Dungeon Command
- Years active: 2012–present
- Genres: Board game
- Players: 2 to 4

= Dungeon Command =

Dungeon Command is a board game first published in 2012 by Wizards of the Coast. It was created by Rodney Thompson.

==Overview==
Dungeon Command is a board game that comes in separate packs that are intended to be combined with each another.

==Gameplay==
Dungeon Command is a competitive miniatures game that can be played by two to four players, with a tactical aspect to its game play that involves a card system.

==Contents==
Each of the twelve-character starter sets comes as a box containing tiles that are used to build the dungeon or outdoor setting, and includes twelve miniatures, Order and Character cards, and counters for tracking damage. Titles for packs include Sting of Lolth, Heart of Cormyr, Tyranny of Goblins, Curse of Undeath, Blood of Gruumsh.

==Reception==
Ben Kuchera of Penny Arcade called Dungeon Command an example of the "love of experimentation" shown by Wizards of the Coast to "take the world of Dungeons & Dragons and zoom in and out to varying degrees". Dave Banks from Wired commented on Dungeon Command: "These fast-paced, constantly changing games are both incredibly fun and intensely satisfying … and they're unlike any D&D game you've ever played in the past".

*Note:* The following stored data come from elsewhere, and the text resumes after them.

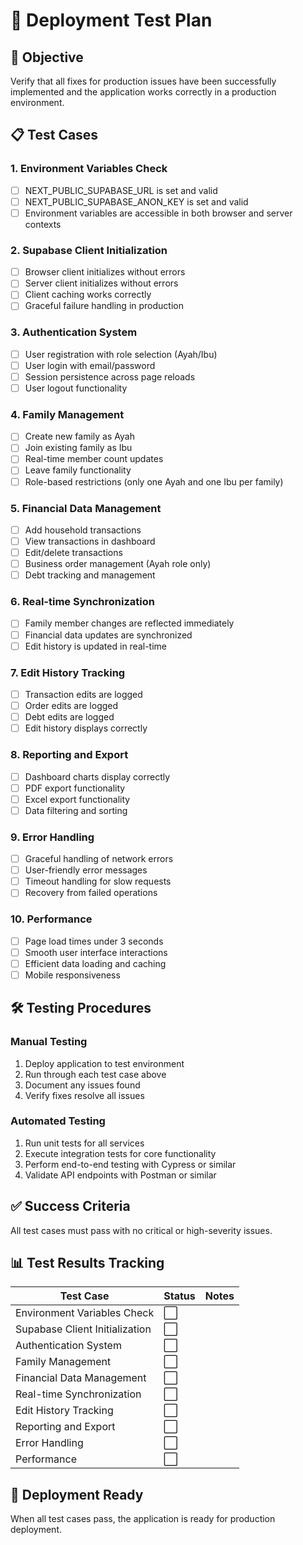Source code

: # 🧪 Deployment Test Plan

## 🎯 Objective
Verify that all fixes for production issues have been successfully implemented and the application works correctly in a production environment.

## 📋 Test Cases

### 1. **Environment Variables Check**
- [ ] NEXT_PUBLIC_SUPABASE_URL is set and valid
- [ ] NEXT_PUBLIC_SUPABASE_ANON_KEY is set and valid
- [ ] Environment variables are accessible in both browser and server contexts

### 2. **Supabase Client Initialization**
- [ ] Browser client initializes without errors
- [ ] Server client initializes without errors
- [ ] Client caching works correctly
- [ ] Graceful failure handling in production

### 3. **Authentication System**
- [ ] User registration with role selection (Ayah/Ibu)
- [ ] User login with email/password
- [ ] Session persistence across page reloads
- [ ] User logout functionality

### 4. **Family Management**
- [ ] Create new family as Ayah
- [ ] Join existing family as Ibu
- [ ] Real-time member count updates
- [ ] Leave family functionality
- [ ] Role-based restrictions (only one Ayah and one Ibu per family)

### 5. **Financial Data Management**
- [ ] Add household transactions
- [ ] View transactions in dashboard
- [ ] Edit/delete transactions
- [ ] Business order management (Ayah role only)
- [ ] Debt tracking and management

### 6. **Real-time Synchronization**
- [ ] Family member changes are reflected immediately
- [ ] Financial data updates are synchronized
- [ ] Edit history is updated in real-time

### 7. **Edit History Tracking**
- [ ] Transaction edits are logged
- [ ] Order edits are logged
- [ ] Debt edits are logged
- [ ] Edit history displays correctly

### 8. **Reporting and Export**
- [ ] Dashboard charts display correctly
- [ ] PDF export functionality
- [ ] Excel export functionality
- [ ] Data filtering and sorting

### 9. **Error Handling**
- [ ] Graceful handling of network errors
- [ ] User-friendly error messages
- [ ] Timeout handling for slow requests
- [ ] Recovery from failed operations

### 10. **Performance**
- [ ] Page load times under 3 seconds
- [ ] Smooth user interface interactions
- [ ] Efficient data loading and caching
- [ ] Mobile responsiveness

## 🛠️ Testing Procedures

### Manual Testing
1. Deploy application to test environment
2. Run through each test case above
3. Document any issues found
4. Verify fixes resolve all issues

### Automated Testing
1. Run unit tests for all services
2. Execute integration tests for core functionality
3. Perform end-to-end testing with Cypress or similar
4. Validate API endpoints with Postman or similar

## ✅ Success Criteria
All test cases must pass with no critical or high-severity issues.

## 📊 Test Results Tracking
| Test Case | Status | Notes |
|-----------|--------|-------|
| Environment Variables Check | ⬜ | |
| Supabase Client Initialization | ⬜ | |
| Authentication System | ⬜ | |
| Family Management | ⬜ | |
| Financial Data Management | ⬜ | |
| Real-time Synchronization | ⬜ | |
| Edit History Tracking | ⬜ | |
| Reporting and Export | ⬜ | |
| Error Handling | ⬜ | |
| Performance | ⬜ | |

## 🎉 Deployment Ready
When all test cases pass, the application is ready for production deployment.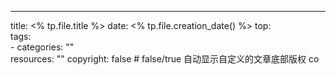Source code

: ---
title: <% tp.file.title %>
date: <% tp.file.creation_date() %>
top:   
tags:  
    - 
categories: ""  
resources: "" 
copyright: false # false/true 自动显示自定义的文章底部版权
co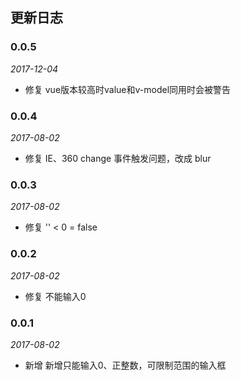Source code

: ## 更新日志

### 0.0.5

*2017-12-04*

- 修复 vue版本较高时value和v-model同用时会被警告

### 0.0.4

*2017-08-02*

- 修复 IE、360 change 事件触发问题，改成 blur


### 0.0.3

*2017-08-02*

- 修复 '' < 0 = false

### 0.0.2

*2017-08-02*

- 修复 不能输入0

### 0.0.1

*2017-08-02*

- 新增 新增只能输入0、正整数，可限制范围的输入框
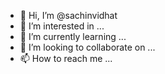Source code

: - 👋 Hi, I’m @sachinvidhat
- 👀 I’m interested in ...
- 🌱 I’m currently learning ...
- 💞️ I’m looking to collaborate on ...
- 📫 How to reach me ...

<!---
sachinvidhat/sachinvidhat is a ✨ special ✨ repository because its `README.md` (this file) appears on your GitHub profile.
You can click the Preview link to take a look at your changes.
--->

DieHard GameFan said that "with only two sets to pick from, there's not a lot to sustain interest in Dungeon Command. It's a fun game, but don't expect the variety, customization or popularity of the old D&D minis game – and thus it'll be a lot harder to find people to play against".

In a review of Dungeon Command in Black Gate, John ONeill said: "Like all great fantasy games, it's a thrill just to open the box and fondle the contents. If you've enjoyed any of the compatible games — the D&D Adventure System board games (or you've used miniatures or Dungeon Tiles for your D&D game) — the possibilities are immediately apparent".